Export Reviews, Discussions, Author Feedback and Meta-Reviews

Paper ID:	1780
Title:	Discrete Graph Hashing

Current Reviews

Submitted by Assigned_Reviewer_4

Q1: Comments to author(s). First provide a summary of the paper, and then address the following criteria: Quality, clarity, originality and significance. (For detailed reviewing guidelines, see http://nips.cc/PaperInformation/ReviewerInstructions)

This work proposes a novel objective function and associated algorithm for the learning based hashing problem, and provides empirical evidence of its effectiveness. The paper is well written, the new objective is intuitive, and the experiments are convincing, though given that the experiments are the main source of evidence supporting this algorithm, they should nonetheless be improved.
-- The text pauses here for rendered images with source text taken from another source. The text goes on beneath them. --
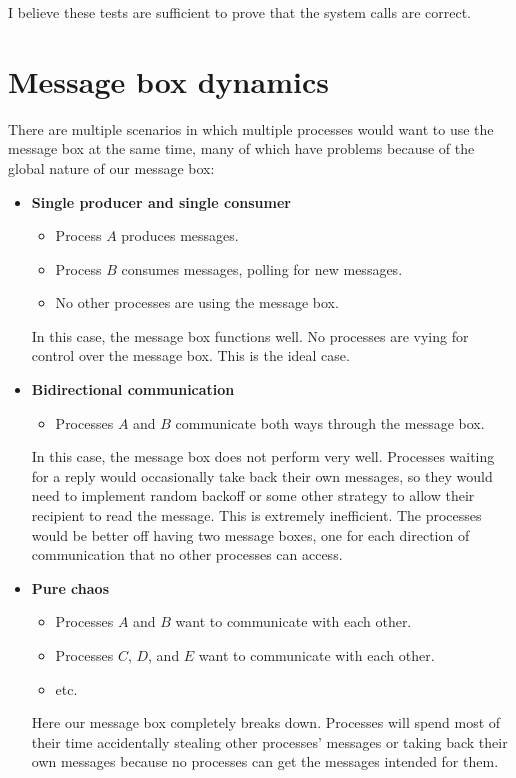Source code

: \documentclass{report}
\begin{document}
\noindent I believe these tests are sufficient to prove that the system calls are correct.

\section*{Message box dynamics}

There are multiple scenarios in which multiple processes would want to use the message box at the same time, many of which have problems because of the global nature of our message box:

\begin{itemize}
	\item \textbf{Single producer and single consumer}
	      \begin{itemize}
		      \item Process $A$ produces messages.
		      \item Process $B$ consumes messages, polling for new messages.
		      \item No other processes are using the message box.
	      \end{itemize}
	      In this case, the message box functions well. No processes are vying for control over the message box. This is the ideal case.
	\item \textbf{Bidirectional communication}
	      \begin{itemize}
		      \item Processes $A$ and $B$ communicate both ways through the message box.
	      \end{itemize}
	      In this case, the message box does not perform very well. Processes waiting for a reply would occasionally take back their own messages, so they would need to implement random backoff or some other strategy to allow their recipient to read the message. This is extremely inefficient. The processes would be better off having two message boxes, one for each direction of communication that no other processes can access.
	\item \textbf{Pure chaos}
	      \begin{itemize}
		      \item Processes $A$ and $B$ want to communicate with each other.
		      \item Processes $C$, $D$, and $E$ want to communicate with each other.
		      \item etc.
	      \end{itemize}
	      Here our message box completely breaks down. Processes will spend most of their time accidentally stealing other processes' messages or taking back their own messages because no processes can get the messages intended for them.
\end{itemize}
\end{document}
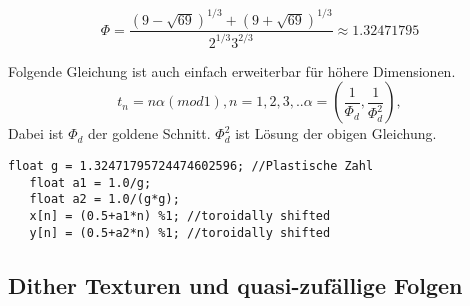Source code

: \begin{equation} \label{eq:plastische Nummer}
   \Phi = \frac{(9 - \sqrt{69})^{1/3} + (9 + \sqrt{69})^{1/3}}
               {2^{1/3}3^{2/3}} \approx 1.32471795
\end{equation}

\cite{vanderlaanplasticnumber}
\cite{wolframalphaPlastic}
Folgende Gleichung ist auch einfach erweiterbar für höhere Dimensionen.
\begin{equation}\label{eq:1 zu N - Dimensional}
    t_{n} = n\alpha(mod 1), n = 1,2,3,..
    \alpha = (\frac{1}{\Phi_{d}}, \frac{1}{\Phi_{d}^{2}}),
\end{equation}
Dabei ist $\Phi_{d}$ der goldene Schnitt. $\Phi_{d}^{2}$ ist Lösung der
 obigen Gleichung.


\cite{quasirandomsequencesbyRoberts}
\begin{lstlisting}[style=CStyle]
   float g = 1.32471795724474602596; //Plastische Zahl
   float a1 = 1.0/g;
   float a2 = 1.0/(g*g);
   x[n] = (0.5+a1*n) %1; //toroidally shifted
   y[n] = (0.5+a2*n) %1; //toroidally shifted
\end{lstlisting}


\subsection{Dither Texturen und quasi-zufällige Folgen}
Q2: Please summarize your review in 1-2 sentences

The paper is long / dense (though well written on the whole). The authors should consider shortening it to make it more readable. The intro in particular can be condensed.

Till -> Until

While continuous relaxations have their drawbacks, they are theoretically sound, as the relaxed problems are typically convex or spectral, and the effect of the relaxation can be bounded. In contrast, the mixed integer program proposed in this work is NP-hard, and DGH converges to a local optimum and is thus less theoretically sound (though it admittedly seems to work well in their experiments). The authors need to do a better job of presenting these tradeoffs in a more balanced manner instead of simply referring to the relaxed problems as ‘error prone’.

Definition of neighbors. It would be interesting to show results both for neighbors defined based on class label and also based on l2 distances. Moreover, it’s not clear that top 2% makes sense for defining a neighbor, as 20K neighbors seems like a lot of neighbors. More generally, it would be good to know how sensitive the empirical results are to these definitions of neighbors.

Are the reported results generated via the test dataset? If so, did the experiments involve a single test/train split? Given how close some of the algorithms are for some of the results (in particular AGH in Table 1), it would be good to provide error bars on the results.

The authors should add more comments on the differences in training time. For instance, AGH 4.5 times faster than DGH at training time. Does this matter?

Submitted by Assigned_Reviewer_14

Q1: Comments to author(s). First provide a summary of the paper, and then address the following criteria: Quality, clarity, originality and significance. (For detailed reviewing guidelines, see http://nips.cc/PaperInformation/ReviewerInstructions)

Summary:

The paper studies hashing-based search in large databases. Unsupervised methods have been recently used to produce more compact hashes than their randomized equivalents. The authors demonstrate that existing methods suffer from bad performance as the length of the codes increases and suggest a new graph-based method. To achieve better codes, they keep the binary constraints and consider a slightly relaxed formulation (still NP-hard) that they solve using alternating maximization. Local convergence is guaranteed and extensive experiments show that the suggested method achieves very good performance on a number of datasets.

Pros:

Very well written. Good, informative introduction with many well-organized references.

Many of the steps in the derivation come with good intuition and some novelty and the final algorithm is relatively simple and effective.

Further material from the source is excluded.